[Start of Attachment]

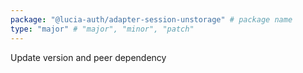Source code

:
 ```yaml
---
package: "@lucia-auth/adapter-session-unstorage" # package name
type: "major" # "major", "minor", "patch"
---
```


Update version and peer dependency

[End of Attachment]

● ASSIGNMENT
The response must restate each line of the material above exactly and contain no images.

● OUTPUT
Source code

:
 ```yaml
---
package: "@lucia-auth/adapter-session-unstorage" # package name
type: "major" # "major", "minor", "patch"
---
```


Update version and peer dependency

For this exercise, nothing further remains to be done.